Ayra Starr – Critique de l'album 'Starrgirl' : la superstar afro-R&B élargit son orbite

Quand Ayra Starr est entrée sur scène pour la première fois, elle est devenue une référence en matière de musique pure et jolie avec ses deux premiers albums – « 19 & Dangerous » (2021) et « The Year I Turned 21 » (2024) – tous deux propulsés par des charts zingers. Mais sur 'Starrgirl', la chanteuse bénino-nigériane monte, devenant une artiste qui connaît sa place dans le monde de la musique et qui pousse encore sur les côtés de la boîte pour faire plus de place. Balançant entre le R&B, le blues, l'Afropop et les ballades purement pop, elle est plus confiante, enjouée et sûre de sa propre lumière – qui brille plus que jamais sur ce disque.

Commençant par le passionnant « Dangerous » aux influences amapiano, « Starrgirl » semble immédiatement plus lourd et plus physique que son travail précédent. Mais Starr se transforme constamment : du R&B sensuel du brûlant « Amazing » avec Kwn à la sophistication suave du « Gimme Dat » à tendance afropop, où elle affronte Wizkid sur une guitare à couper le souffle, avant que « Pressure » ne fasse appel à Leon Thomas pour un son pop plus ensoleillé et brillant. Pourtant, ces chansons s'enchaînent harmonieusement les unes dans les autres, liées par le même sentiment de liberté décomplexée – Starr se laisse enfin vagabonder, et c'est ce qui fait que « Starrgirl » ressemble à un tel pas en avant.
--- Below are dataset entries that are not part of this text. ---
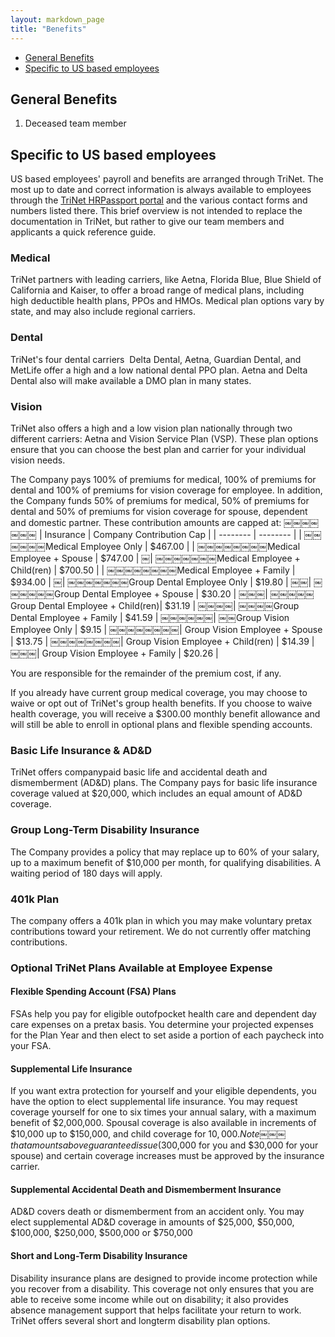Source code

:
 ```yaml
---
layout: markdown_page
title: "Benefits"
---
```

* [General Benefits](#general-benefits)
* [Specific to US based employees](#us-specific-benefits)   

## General Benefits <a name="general-benefits"></a>

1. Deceased team member



## Specific to US based employees <a name="us-specific-benefits"></a>

US based employees' payroll and benefits are arranged through TriNet. The most up
to date and correct information is always available to employees through the
[TriNet HRPassport portal](https://www.hrpassport.com) and the various contact forms
and numbers listed there. This brief overview is not intended to replace the
documentation in TriNet, but rather to give our team members and applicants a
quick reference guide.

### Medical
TriNet partners with leading carriers, like Aetna, Florida Blue, Blue Shield of California and Kaiser, to offer a broad range of medical plans, including high­ deductible health plans, PPOs and HMOs. Medical plan options vary by state, and may also include regional carriers.

### Dental
TriNet's four dental carriers ­ Delta Dental, Aetna, Guardian Dental, and MetLife ­offer a high and a low national dental PPO plan. Aetna and Delta Dental also will make available a DMO plan in many states.

### Vision
TriNet also offers a high and a low vision plan nationally through two different carriers: Aetna and Vision Service Plan (VSP). These plan options ensure that you can choose the best plan and carrier for your individual vision needs.

The Company pays 100% of premiums for medical, 100% of premiums for dental and 100% of premiums for vision coverage for employee. In addition, the Company funds 50% of premiums for medical, 50% of premiums for dental and 50% of premiums for vision coverage for spouse, dependent and domestic partner. These contribution amounts are capped at:
￼￼￼￼￼￼￼
| Insurance | Company Contribution Cap |
| -------- | -------- |
| ￼￼￼￼￼￼Medical Employee Only | $467.00 |
| ￼￼￼￼￼￼￼￼Medical Employee + Spouse | $747.00 |
￼| ￼￼￼￼￼￼￼Medical Employee + Child(ren) | $700.50 |
| ￼￼￼￼￼￼￼￼Medical Employee + Family | $934.00 |
￼| ￼￼￼￼￼￼￼Group Dental Employee Only | $19.80 |
￼￼| ￼￼￼￼￼￼Group Dental Employee + Spouse | $30.20 |
￼￼￼| ￼￼￼￼￼Group Dental Employee + Child(ren)| $31.19 |
￼￼￼￼| ￼￼￼￼Group Dental Employee + Family | $41.59 |
￼￼￼￼￼￼| ￼￼Group Vision Employee Only | $9.15 |
￼￼￼￼￼￼￼￼| Group Vision Employee + Spouse | $13.75 |
￼￼￼￼￼￼￼￼| Group Vision Employee + Child(ren) | $14.39 |
￼￼￼| Group Vision Employee + Family | $20.26 |

You are responsible for the remainder of the premium cost, if any.

If you already have current group medical coverage, you may choose to waive or opt out of TriNet's group health benefits. If you choose to waive health coverage, you will receive a $300.00 monthly benefit allowance and will still be able to enroll in optional plans and flexible spending accounts.

### Basic Life Insurance & AD&D

TriNet offers company­paid basic life and accidental death and dismemberment (AD&D) plans. The Company pays for basic life insurance coverage valued at $20,000, which includes an equal amount of AD&D coverage.

### Group Long­-Term Disability Insurance

The Company provides a policy that may replace up to 60% of your salary, up to a maximum benefit of $10,000 per month, for qualifying disabilities. A waiting period of 180 days will apply.

### 401k Plan
The company offers a 401k plan in which you may make voluntary pre­tax contributions toward your retirement. We do not currently offer matching contributions.

### Optional TriNet Plans Available at Employee Expense

#### Flexible Spending Account (FSA) Plans

FSAs help you pay for eligible out­of­pocket health care and dependent day care expenses on a pre­tax basis. You determine your projected expenses for the Plan Year and then elect to set aside a portion of each paycheck into your FSA.

#### Supplemental Life Insurance

If you want extra protection for yourself and your eligible dependents, you have the option to elect supplemental life insurance. You may request coverage yourself for one to six times your annual salary, with a maximum benefit of $2,000,000. Spousal coverage is also available in increments of $10,000 up to $150,000, and child coverage for $10,000. Note￼￼￼ that amounts above guaranteed issue ($300,000 for you and $30,000 for your spouse) and certain coverage increases must be approved by the insurance carrier.

#### Supplemental Accidental Death and Dismemberment Insurance
AD&D covers death or dismemberment from an accident only. You may elect supplemental AD&D coverage in amounts of $25,000, $50,000, $100,000, $250,000, $500,000 or $750,000

#### Short­ and Long­-Term Disability Insurance
Disability insurance plans are designed to provide income protection while you recover from a disability. This coverage not only ensures that you are able to receive some income while out on disability; it also provides absence management support that helps facilitate your return to work. TriNet offers several short­ and long­term disability plan options.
Même si les disques précédents de la chanteuse étaient charmants, ils restaient souvent dans un espace poli et agréable au goût – mais « Starrgirl » lui donne la possibilité d'expérimenter. 'MS. Paper' avec Theodora apporte une énergie dancefloor frénétique et francophone conçue pour animer une fête. Cette évolution est tout aussi apparente dans son écriture de chansons, où elle va au-delà des grandes lignes de la romance et de l’autonomisation pour permettre plus de spécificité, de vulnérabilité et de personnalité. « Letter To God » est une ballade émouvante où la voix bluesy de Starr joue sur le rythme doo-wop-y pendant qu'elle chante, « J'ai écrit une lettre à Dieu à propos de toi ». « Heaven Baby », quant à lui, emprunte un chemin plus direct ; plutôt que de s'appuyer sur des images lourdes ou sur l'abstraction, Starr et Zayn Malik tirent directement : « Tu pourrais être mon paradis, bébé / Mourir pour toi si tu me le permets, bébé. »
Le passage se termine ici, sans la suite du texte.